Sin embargo, en 1940, al iniciar su mandato, muchos de sus conciudadanos británicos le veían bajo una luz muy distinta. En esos momentos era un sesentón fracasado del que se recordaban los numerosos errores que había cometido al ocupar cargos de responsabilidad. Por eso, el biógrafo Robert Rhodes-James, en 1970, subtitularía A Study in Failure (Un estudio sobre el fracaso) el libro que escribió sobre su vida anterior a la época de primer ministro.

Por increíble que parezca en la actualidad, entonces se le tenía por un personaje más o menos ridículo, sin más preocupación que defenderse a sí mismo. Los humoristas gráficos se cebaban en él. Más allá de lo que reflejan las frecuentes hagiografías, lo que encontramos es un líder contradictorio, capaz de la máxima brillantez, pero también de caer en la ceguera y la desmesura, sobre todo si se dejaba llevar por una idea fija.

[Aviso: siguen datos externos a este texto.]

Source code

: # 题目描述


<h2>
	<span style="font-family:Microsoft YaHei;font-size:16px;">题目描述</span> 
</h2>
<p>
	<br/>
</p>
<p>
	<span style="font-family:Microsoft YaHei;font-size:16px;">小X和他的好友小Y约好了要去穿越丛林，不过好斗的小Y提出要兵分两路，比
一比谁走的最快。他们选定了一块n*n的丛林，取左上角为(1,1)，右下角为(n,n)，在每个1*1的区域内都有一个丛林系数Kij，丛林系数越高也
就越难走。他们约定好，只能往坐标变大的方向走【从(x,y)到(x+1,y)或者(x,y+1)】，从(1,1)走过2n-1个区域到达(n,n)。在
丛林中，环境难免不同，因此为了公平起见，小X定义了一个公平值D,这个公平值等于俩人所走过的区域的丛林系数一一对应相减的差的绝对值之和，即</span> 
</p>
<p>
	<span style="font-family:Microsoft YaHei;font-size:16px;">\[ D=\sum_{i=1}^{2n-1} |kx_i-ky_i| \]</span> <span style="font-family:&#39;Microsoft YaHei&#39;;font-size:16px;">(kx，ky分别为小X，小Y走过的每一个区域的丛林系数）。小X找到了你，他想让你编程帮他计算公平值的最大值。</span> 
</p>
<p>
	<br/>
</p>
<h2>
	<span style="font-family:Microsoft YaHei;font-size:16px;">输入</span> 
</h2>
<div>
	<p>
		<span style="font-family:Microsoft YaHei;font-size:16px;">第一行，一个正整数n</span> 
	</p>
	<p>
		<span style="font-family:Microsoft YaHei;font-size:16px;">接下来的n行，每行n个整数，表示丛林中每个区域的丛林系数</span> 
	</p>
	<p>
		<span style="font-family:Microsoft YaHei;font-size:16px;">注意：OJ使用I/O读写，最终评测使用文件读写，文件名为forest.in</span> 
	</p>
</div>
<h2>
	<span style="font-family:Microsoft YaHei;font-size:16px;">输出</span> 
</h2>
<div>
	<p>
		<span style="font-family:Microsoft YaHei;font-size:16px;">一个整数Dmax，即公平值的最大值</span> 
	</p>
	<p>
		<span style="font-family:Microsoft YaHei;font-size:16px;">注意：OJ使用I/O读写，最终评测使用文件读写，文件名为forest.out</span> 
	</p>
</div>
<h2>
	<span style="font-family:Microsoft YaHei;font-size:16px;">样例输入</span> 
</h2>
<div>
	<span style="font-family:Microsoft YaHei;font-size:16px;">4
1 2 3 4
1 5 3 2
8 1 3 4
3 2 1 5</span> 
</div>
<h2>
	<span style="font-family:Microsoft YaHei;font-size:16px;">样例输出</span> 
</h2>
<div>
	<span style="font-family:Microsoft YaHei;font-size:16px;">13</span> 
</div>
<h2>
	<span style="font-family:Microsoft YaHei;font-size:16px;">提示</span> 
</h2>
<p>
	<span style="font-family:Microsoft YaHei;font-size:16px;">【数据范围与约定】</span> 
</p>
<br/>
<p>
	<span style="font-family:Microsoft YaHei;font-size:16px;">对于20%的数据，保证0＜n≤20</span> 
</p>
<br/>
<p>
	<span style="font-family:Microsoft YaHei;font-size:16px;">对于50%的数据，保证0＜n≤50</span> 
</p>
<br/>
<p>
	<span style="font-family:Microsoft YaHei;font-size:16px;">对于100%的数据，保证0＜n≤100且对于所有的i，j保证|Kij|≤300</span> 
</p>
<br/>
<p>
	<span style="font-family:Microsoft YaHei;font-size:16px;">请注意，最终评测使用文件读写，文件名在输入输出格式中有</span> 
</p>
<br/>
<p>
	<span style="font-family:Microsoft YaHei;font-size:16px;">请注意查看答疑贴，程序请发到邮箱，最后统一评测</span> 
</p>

Una frase que se atribuye a lord Birkenhead, uno de sus mejores amigos, resume bien este carácter ambivalente: “Cuando Winston tiene razón, es único. Pero cuando se equivoca... ¡Ay, Dios mío!”. En la Segunda Guerra Mundial, otro lord, Alanbrooke, jefe del Estado Mayor Imperial, también se refirió a la dificultad de Churchill para distinguir entre lo idóneo y lo desacertado. En su opinión, todos los días salían de su mente incansable diez ideas, de las que solo una era buena; el problema era que no sabía distinguir la buena de las demás.

Retrato del joven Churchill por Edwin Arthur Ward.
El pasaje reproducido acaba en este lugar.